John Fox marketed American ingenuity when he advertised scythe rifles, instruments for “setting an edge on scythes,” that he invented.  In the May 30, 1774, edition of Dunlap’s Pennsylvania Packet, the cutler proclaimed that his rifles “are far superior to any thing yet invented for that purpose.”  He was so certain of that assertion that he confidently asserted that “the more [his rifles] are known the more they will be used,” especially since “it will be found they are much cheaper and more convenient than any stone.”  Rifles were made of wood, light enough for farmers to carry with them to sharpen the edges of scythes as they worked in the fields; whetstones were much heavier and, in turn, much less convenient for such purposes.  Continuing his pitch, Fox claimed that “one rifle will serve a man two or three years hard working, if of a good quality,” and he considered “his rifles to be as good as any that can be made in England.”  Furthermore, he pledged to sell his product “wholesale and retail as cheap as those imported of as good a quality.”  If any customers were not satisfied once they gave his rifles a try, the cutler offered to exchange any that “should not prove good.”

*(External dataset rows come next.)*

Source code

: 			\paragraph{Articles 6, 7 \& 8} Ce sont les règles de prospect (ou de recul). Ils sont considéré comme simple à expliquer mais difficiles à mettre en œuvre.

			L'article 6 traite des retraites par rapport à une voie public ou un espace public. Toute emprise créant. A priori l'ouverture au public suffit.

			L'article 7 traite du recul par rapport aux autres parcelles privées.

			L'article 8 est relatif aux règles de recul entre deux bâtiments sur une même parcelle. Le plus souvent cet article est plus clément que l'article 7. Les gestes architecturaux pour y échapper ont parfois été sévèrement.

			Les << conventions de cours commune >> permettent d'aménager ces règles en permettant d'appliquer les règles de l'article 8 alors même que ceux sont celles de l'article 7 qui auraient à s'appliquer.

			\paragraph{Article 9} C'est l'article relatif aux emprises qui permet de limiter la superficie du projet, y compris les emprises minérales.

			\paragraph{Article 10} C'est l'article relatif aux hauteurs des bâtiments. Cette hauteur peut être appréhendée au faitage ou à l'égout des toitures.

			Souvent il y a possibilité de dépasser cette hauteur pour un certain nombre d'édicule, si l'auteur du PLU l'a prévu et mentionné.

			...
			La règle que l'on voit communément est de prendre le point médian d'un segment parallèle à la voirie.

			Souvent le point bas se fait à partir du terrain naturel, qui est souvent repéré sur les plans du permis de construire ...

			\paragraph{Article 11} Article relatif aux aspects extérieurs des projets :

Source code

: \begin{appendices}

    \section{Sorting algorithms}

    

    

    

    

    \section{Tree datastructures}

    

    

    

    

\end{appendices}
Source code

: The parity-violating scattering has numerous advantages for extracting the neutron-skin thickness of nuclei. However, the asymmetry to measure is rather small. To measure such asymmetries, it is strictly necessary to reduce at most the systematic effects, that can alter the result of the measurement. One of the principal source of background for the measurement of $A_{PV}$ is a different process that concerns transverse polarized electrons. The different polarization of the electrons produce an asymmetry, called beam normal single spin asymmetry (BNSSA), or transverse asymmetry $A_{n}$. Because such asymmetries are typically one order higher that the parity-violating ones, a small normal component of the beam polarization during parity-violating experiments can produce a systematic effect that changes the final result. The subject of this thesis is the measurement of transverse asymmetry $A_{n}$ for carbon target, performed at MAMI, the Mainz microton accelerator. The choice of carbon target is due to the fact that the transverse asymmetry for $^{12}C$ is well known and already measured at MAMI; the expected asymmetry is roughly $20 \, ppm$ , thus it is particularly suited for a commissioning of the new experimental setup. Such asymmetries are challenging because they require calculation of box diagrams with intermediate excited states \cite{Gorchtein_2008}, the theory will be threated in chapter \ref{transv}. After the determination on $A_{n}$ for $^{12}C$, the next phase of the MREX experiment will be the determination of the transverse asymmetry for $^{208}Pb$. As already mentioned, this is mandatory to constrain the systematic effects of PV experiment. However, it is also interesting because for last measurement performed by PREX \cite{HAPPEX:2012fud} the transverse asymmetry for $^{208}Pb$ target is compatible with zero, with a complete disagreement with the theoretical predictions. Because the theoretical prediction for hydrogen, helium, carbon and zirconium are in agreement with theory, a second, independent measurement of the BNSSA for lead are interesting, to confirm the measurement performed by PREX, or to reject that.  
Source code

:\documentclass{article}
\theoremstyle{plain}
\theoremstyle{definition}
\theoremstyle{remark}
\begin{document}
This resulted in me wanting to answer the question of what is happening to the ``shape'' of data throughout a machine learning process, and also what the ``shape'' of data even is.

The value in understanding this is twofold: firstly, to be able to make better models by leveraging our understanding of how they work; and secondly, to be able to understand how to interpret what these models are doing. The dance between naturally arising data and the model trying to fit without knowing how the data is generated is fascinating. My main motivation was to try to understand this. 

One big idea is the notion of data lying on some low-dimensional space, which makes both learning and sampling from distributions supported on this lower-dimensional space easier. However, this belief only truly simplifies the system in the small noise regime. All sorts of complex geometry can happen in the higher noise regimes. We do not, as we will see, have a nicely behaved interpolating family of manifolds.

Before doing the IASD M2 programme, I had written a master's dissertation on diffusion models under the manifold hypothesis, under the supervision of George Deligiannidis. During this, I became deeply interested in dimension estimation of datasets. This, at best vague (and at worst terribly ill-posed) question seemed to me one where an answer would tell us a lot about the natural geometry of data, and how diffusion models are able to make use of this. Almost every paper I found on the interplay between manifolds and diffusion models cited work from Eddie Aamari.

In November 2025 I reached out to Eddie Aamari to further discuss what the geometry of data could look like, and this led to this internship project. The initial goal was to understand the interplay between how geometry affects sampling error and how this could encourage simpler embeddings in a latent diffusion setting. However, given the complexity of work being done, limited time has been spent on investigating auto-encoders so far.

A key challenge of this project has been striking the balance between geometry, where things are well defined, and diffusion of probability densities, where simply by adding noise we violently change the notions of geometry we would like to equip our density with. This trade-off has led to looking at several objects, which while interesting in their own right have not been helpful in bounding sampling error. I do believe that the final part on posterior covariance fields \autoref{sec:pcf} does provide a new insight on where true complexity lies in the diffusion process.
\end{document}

During the imperial crisis, colonial entrepreneurs promoted “domestic manufactures” or products made in America rather than imported.  Such appeals appeared in newspaper advertisements with greater frequency when confrontations with Parliament intensified, especially when colonizers enacted nonimportation agreements in response to the Stamp Act and the Townshend Acts.  Fox marketed his scythe rifles as relations between the colonies and Parliament once again deteriorated, this time because of duties on tea, the Boston Tea Party, and the Boston Port Act that closed the harbor until residents made restitution.  Dunlap’s Pennsylvania Packet and other newspapers published in Philadelphia carried extensive coverage of the debates and passage of the Boston Port Act and the responses in other cities and towns.  Fox’s advertisement appeared immediately below resolutions passed at “a meeting of the inhabitants of the city of Annapolis” on May 25, 1774.  They agreed “to put an immediate stop to all exports to Great-Britain” and, upon a date to be determined in coordination with other town in Maryland and “the principal colonies of America,” that “there be no imports from Great-Britain till the said act be repealed.”  Perhaps it was coincidence that Fox’s advertisement happened to follow the resolutions from Annapolis.  No matter where the two items appeared in relation to each other in the newspaper, the political crisis that inspired the resolutions provided support for Fox’s encouragement to purchase the rifle scythes he “MADE AND SOLD … At his shop in Fourth street, Philadelphia,” as an alternative to imported ones.